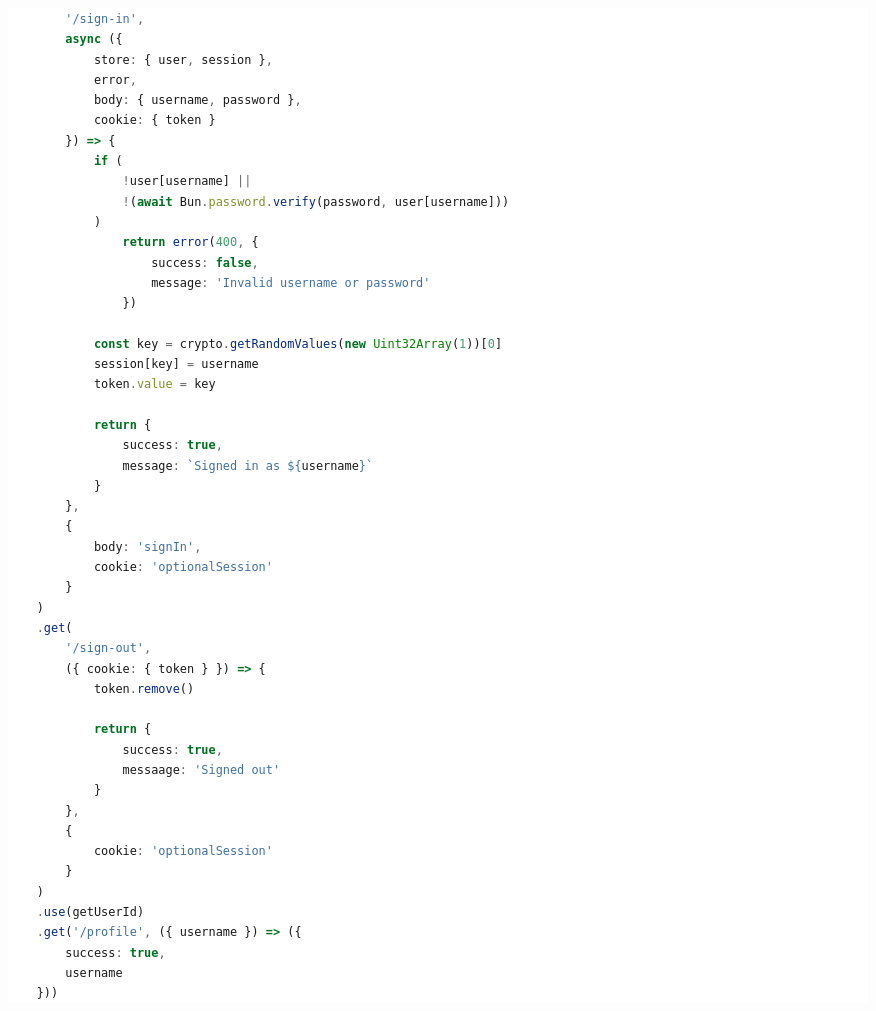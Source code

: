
 ```typescript twoslash [user.ts]
        '/sign-in',
        async ({
            store: { user, session },
            error,
            body: { username, password },
            cookie: { token }
        }) => {
            if (
                !user[username] ||
                !(await Bun.password.verify(password, user[username]))
            )
                return error(400, {
                    success: false,
                    message: 'Invalid username or password'
                })

            const key = crypto.getRandomValues(new Uint32Array(1))[0]
            session[key] = username
            token.value = key

            return {
                success: true,
                message: `Signed in as ${username}`
            }
        },
        {
            body: 'signIn',
            cookie: 'optionalSession'
        }
    )
    .get(
        '/sign-out',
        ({ cookie: { token } }) => {
            token.remove()

            return {
                success: true,
                messaage: 'Signed out'
            }
        },
        {
            cookie: 'optionalSession'
        }
    )
    .use(getUserId)
    .get('/profile', ({ username }) => ({
        success: true,
        username
    }))
```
*****
■ DIRECTIONS: Output the data above in full and exactly, with every image left out.

■ ANSWER TO THIS EXERCISE:
Source code

:
 ```typescript twoslash [user.ts]
        '/sign-in',
        async ({
            store: { user, session },
            error,
            body: { username, password },
            cookie: { token }
        }) => {
            if (
                !user[username] ||
                !(await Bun.password.verify(password, user[username]))
            )
                return error(400, {
                    success: false,
                    message: 'Invalid username or password'
                })

            const key = crypto.getRandomValues(new Uint32Array(1))[0]
            session[key] = username
            token.value = key

            return {
                success: true,
                message: `Signed in as ${username}`
            }
        },
        {
            body: 'signIn',
            cookie: 'optionalSession'
        }
    )
    .get(
        '/sign-out',
        ({ cookie: { token } }) => {
            token.remove()

            return {
                success: true,
                messaage: 'Signed out'
            }
        },
        {
            cookie: 'optionalSession'
        }
    )
    .use(getUserId)
    .get('/profile', ({ username }) => ({
        success: true,
        username
    }))
```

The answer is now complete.